Given records START

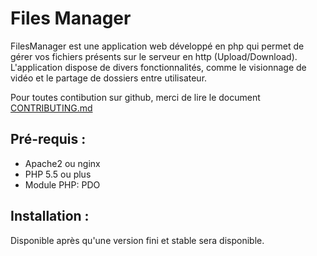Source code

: # Files Manager
FilesManager est une application web développé en php qui permet de gérer vos fichiers présents sur le serveur en http (Upload/Download).
L'application dispose de divers fonctionnalités, comme le visionnage de vidéo et le partage de dossiers entre utilisateur.

Pour toutes contibution sur github, merci de lire le document [CONTRIBUTING.md](https://github.com/Horyzone/FilesManager/blob/master/CONTRIBUTING.md)

## Pré-requis :
- Apache2 ou nginx
- PHP 5.5 ou plus
- Module PHP: PDO

## Installation :
Disponible après qu'une version fini et stable sera disponible.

Given records END

Problem to work on — Your answer should hold only the lines from the one with "- PHP 5.5 ou plus" through the end of the listing above, both ends included, written out exactly.

Exercise answer —
- PHP 5.5 ou plus
- Module PHP: PDO

## Installation :
Disponible après qu'une version fini et stable sera disponible.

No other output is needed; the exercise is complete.